* Shares recover on strong Chinese PMI numbers
German bund yields rise after surprise SPD election
* Crude prices climb before possible OPEC cuts
* Graphic: World FX rates in 2019 http://tmsnrt.rs/2egbfVh
By Tommy Wilkes
LONDON, Dec 2 (Reuters) - Stock markets rebounded on Monday as decent manufacturing data in China and renewed optimism over a trade deal eroded some of the jitters which emerged among investors last week.
The recovery in Europe followed gains in Asia, where share prices again approached record highs as investors stuck with bets that a trade deal between the United States and China is imminent, something which has fueled the rally in asset prices in recent weeks.
Last week's decision by U.S. President Donald Trump to sign legislation backing protestors in Hong Kong initially rattled markets, with worries it will unravel progress made in talks between Beijing and Washington.
But investors are nonetheless sticking with the broad view that a further escalation in the trade war can be avoided.
The MSCI world equity index, which tracks shares in 47 countries, edged up 0.1 percent and was close to last week's highs.
In Europe, the Euro STOXX 600 rose 0.26 percent while the German DAX was 0.23 percent higher. French and British shares were also climbing.
Chinese data did much to help the mood after the Caixin/Markit Manufacturing Purchasing Managers' Index (PMI) index rose to 51.8 in November from 51.7 in the previous month, marking the fastest expansion since December 2016.
"What we had in China on the weekend with the two PMIs being above expectation is clearly a good sign in terms of making the global stabilisation scenario more credible," said Francois Savary, chief investment officer at Swiss wealth manager Prime Partners.
Savary noted that European manufacturing data had also posted an improvement, while euro zone inflation was higher than expected.
"Not only do we have signs of economic stabilisation, we also have a decreased risk of deflation. I am not sure if that means markets should be hitting record highs, a lot of positive news has been priced in," he added.
In Germany, the surprise election of new leftist leaders to the Social Democrats (SPD) threatened the ruling coalition, sparking a jump in German bond yields as markets bet it would ease the path towards fiscal expansion.
The 10-year German bond yield was last up 5 basis points at -0.302 percent, a two-week high. That helped spur a selloff across euro zone government bond markets.
U.S. Treasury yields were also notably higher, with the 10-year bond yield up by more than 7 basis points at a two-week high.
The buoyant mood among investors was also evident in the U.S. dollar, which has tended to perform well on hopes for a trade deal.

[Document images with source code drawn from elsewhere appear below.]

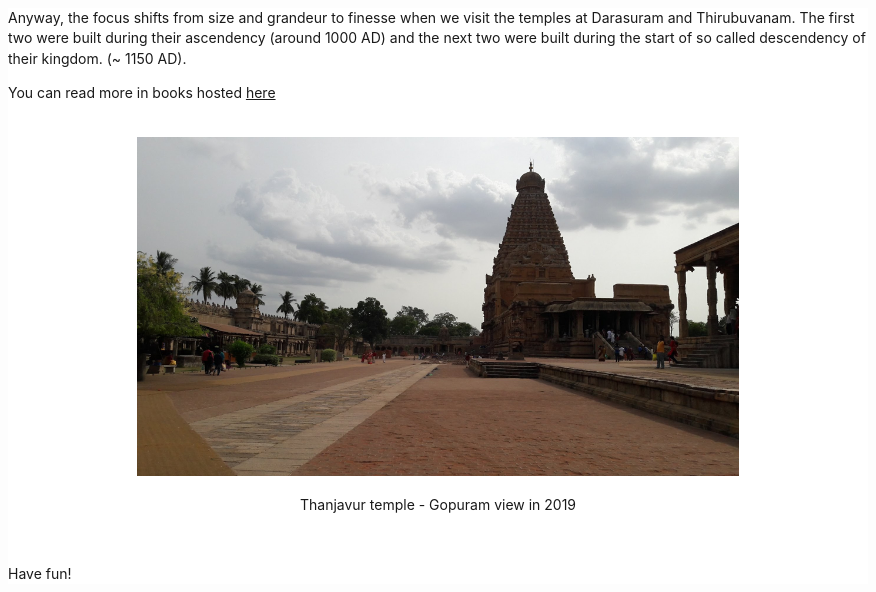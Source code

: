 Anyway, the focus shifts from size and grandeur to finesse when we visit the temples at Darasuram and Thirubuvanam. The first two were built during their ascendency (around 1000 AD) and the next two were built during the start of so called descendency
of their kingdom. (~ 1150 AD).

You can read more in books hosted [here](https://www.tnarch.gov.in/e-publication-books)

<br>
<div class="imgcap" align="center">
<img src="/images/chola/thanjavur_temple.jpg" height="70%" width="70%">
<p>Thanjavur temple - Gopuram view in 2019</p>
</div>

<br>

Have fun!


[jekyll-docs]: https://jekyllrb.com/docs/home
[jekyll-gh]:   https://github.com/jekyll/jekyll
[jekyll-talk]: https://talk.jekyllrb.com/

It rallied to a six-month high of 109.73 yen , its strongest against the safe-haven currency since May.
Currency markets were largely quiet elsewhere, with the euro little changed at $1.1016.

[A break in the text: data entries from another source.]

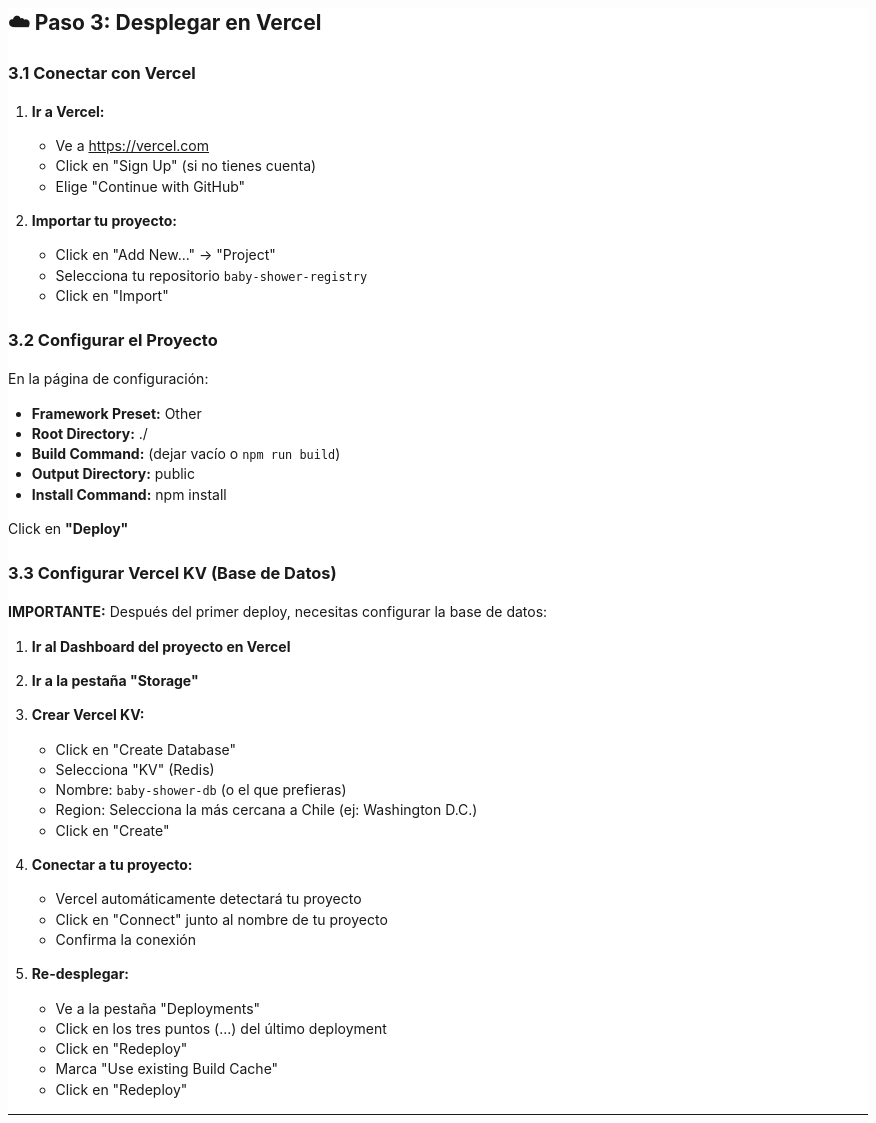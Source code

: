 ## ☁️ Paso 3: Desplegar en Vercel

### 3.1 Conectar con Vercel

1. **Ir a Vercel:**
   - Ve a https://vercel.com
   - Click en "Sign Up" (si no tienes cuenta)
   - Elige "Continue with GitHub"

2. **Importar tu proyecto:**
   - Click en "Add New..." → "Project"
   - Selecciona tu repositorio `baby-shower-registry`
   - Click en "Import"

### 3.2 Configurar el Proyecto

En la página de configuración:

- **Framework Preset:** Other
- **Root Directory:** ./
- **Build Command:** (dejar vacío o `npm run build`)
- **Output Directory:** public
- **Install Command:** npm install

Click en **"Deploy"**

### 3.3 Configurar Vercel KV (Base de Datos)

**IMPORTANTE:** Después del primer deploy, necesitas configurar la base de datos:

1. **Ir al Dashboard del proyecto en Vercel**

2. **Ir a la pestaña "Storage"**

3. **Crear Vercel KV:**
   - Click en "Create Database"
   - Selecciona "KV" (Redis)
   - Nombre: `baby-shower-db` (o el que prefieras)
   - Region: Selecciona la más cercana a Chile (ej: Washington D.C.)
   - Click en "Create"

4. **Conectar a tu proyecto:**
   - Vercel automáticamente detectará tu proyecto
   - Click en "Connect" junto al nombre de tu proyecto
   - Confirma la conexión

5. **Re-desplegar:**
   - Ve a la pestaña "Deployments"
   - Click en los tres puntos (...) del último deployment
   - Click en "Redeploy"
   - Marca "Use existing Build Cache"
   - Click en "Redeploy"

---

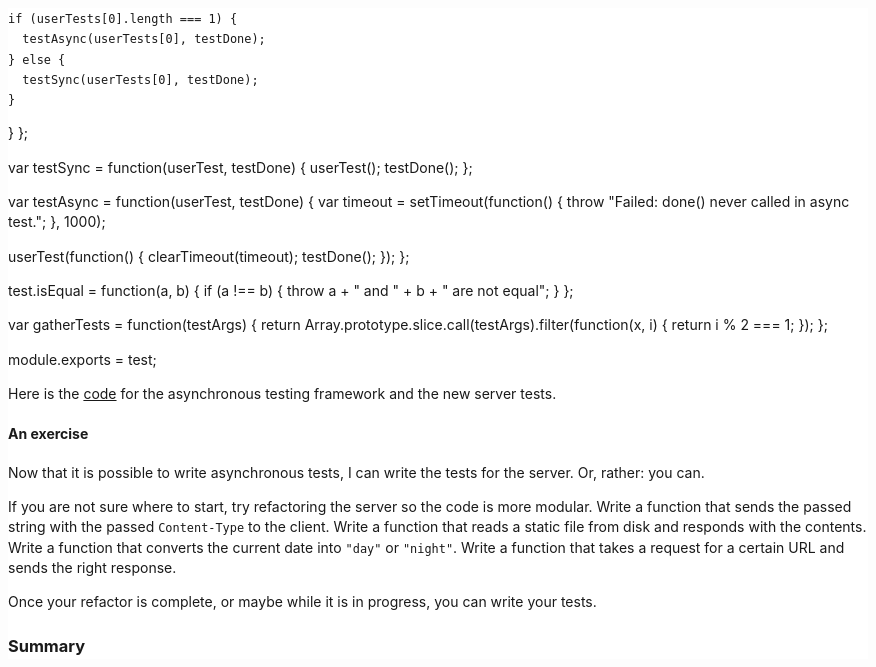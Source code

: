     if (userTests[0].length === 1) {
      testAsync(userTests[0], testDone);
    } else {
      testSync(userTests[0], testDone);
    }
  }
};

var testSync = function(userTest, testDone) {
  userTest();
  testDone();
};

var testAsync = function(userTest, testDone) {
  var timeout = setTimeout(function() {
    throw "Failed: done() never called in async test.";
  }, 1000);

  userTest(function() {
    clearTimeout(timeout);
    testDone();
  });
};

test.isEqual = function(a, b) {
  if (a !== b) {
    throw a + " and " + b + " are not equal";
  }
};

var gatherTests = function(testArgs) {
  return Array.prototype.slice.call(testArgs).filter(function(x, i) {
    return i % 2 === 1;
  });
};

module.exports = test;
</pre>

Here is the [code][7] for the asynchronous testing framework and the new server tests.

#### An exercise

Now that it is possible to write asynchronous tests, I can write the tests for the server. Or, rather: you can.

If you are not sure where to start, try refactoring the server so the code is more modular. Write a function that sends the passed string with the passed `Content-Type` to the client. Write a function that reads a static file from disk and responds with the contents. Write a function that converts the current date into `"day"` or `"night"`. Write a function that takes a request for a certain URL and sends the right response.

Once your refactor is complete, or maybe while it is in progress, you can write your tests.

### Summary


 [1]: https://github.com/maryrosecook/testing-from-the-ground-up
 [2]: http://nodejs.org/
 [3]: https://github.com/maryrosecook/testing-from-the-ground-up/tree/f5665151b0ba1ded8cbf9615d676ca7ab343a535
 [4]: https://github.com/maryrosecook/testing-from-the-ground-up/tree/849ee4eb19f9d4558d4ee91b97d567b31c0d4849
 [5]: https://github.com/maryrosecook/testing-from-the-ground-up/tree/03b3da9180a7f9f6ba380c881cee2dcabea7e828
 [6]: https://github.com/maryrosecook/testing-from-the-ground-up/tree/596e3d7af644e8153427f463c221e0efa3e2dcb8
 [7]: https://github.com/maryrosecook/testing-from-the-ground-up/tree/1e166453f98b22f73a7736f62a951022b4d1e06f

Investors have long thought that the United States will avoid imposing an additional 15 percent tariff on about $156 billion of Chinese products on Dec. 15 after signing a deal with China.

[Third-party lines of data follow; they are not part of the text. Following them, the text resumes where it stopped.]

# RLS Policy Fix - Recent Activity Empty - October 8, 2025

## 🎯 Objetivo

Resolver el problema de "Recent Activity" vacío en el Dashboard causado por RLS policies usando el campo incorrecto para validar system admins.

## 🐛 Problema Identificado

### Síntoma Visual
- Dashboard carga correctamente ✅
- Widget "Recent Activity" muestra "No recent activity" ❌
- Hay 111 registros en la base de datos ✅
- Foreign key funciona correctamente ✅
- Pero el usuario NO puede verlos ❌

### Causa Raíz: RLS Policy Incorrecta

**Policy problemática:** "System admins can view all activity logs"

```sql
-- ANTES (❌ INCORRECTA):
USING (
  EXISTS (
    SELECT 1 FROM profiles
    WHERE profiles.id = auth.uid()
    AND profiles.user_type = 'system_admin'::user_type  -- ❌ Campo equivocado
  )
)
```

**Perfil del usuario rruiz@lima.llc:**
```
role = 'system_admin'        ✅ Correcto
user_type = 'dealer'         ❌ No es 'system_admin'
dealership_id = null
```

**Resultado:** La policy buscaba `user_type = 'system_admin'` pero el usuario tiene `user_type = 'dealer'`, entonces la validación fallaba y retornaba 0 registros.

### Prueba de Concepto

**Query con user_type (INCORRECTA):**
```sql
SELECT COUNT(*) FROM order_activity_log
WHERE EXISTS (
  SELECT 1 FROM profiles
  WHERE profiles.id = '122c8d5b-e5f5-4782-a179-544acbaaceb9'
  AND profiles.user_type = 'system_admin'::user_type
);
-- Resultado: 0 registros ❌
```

But the two countries have been so far unable to bridge the gap over existing tariffs on Chinese goods, with Beijing demanding the scrapping of them as a part of any trade deal.
"It looks a bit difficult for two countries' leaders to shake hands and sign a deal this month. What is more likely is to essentially kick the can, with China buying more U.S. farm products while the U.S. postpones its next tariffs," said Hiroyuki Ueno, senior strategist at Sumitomo Mitsui Trust Asset Management.
"Markets will consider such an arrangement as a de facto deal whether they officially sign it or not," he said.
Oil prices recovered slightly after a big slump on Friday on record high U.S. crude production. Expectations that OPEC and its allies are set to extend existing oil output cuts when they meet this week helped drive the rebound.
Brent crude futures rose 1.21 percent to $61.22 a barrel while U.S. West Texas Intermediate crude gained 0.85 percent to $56.02 per barrel.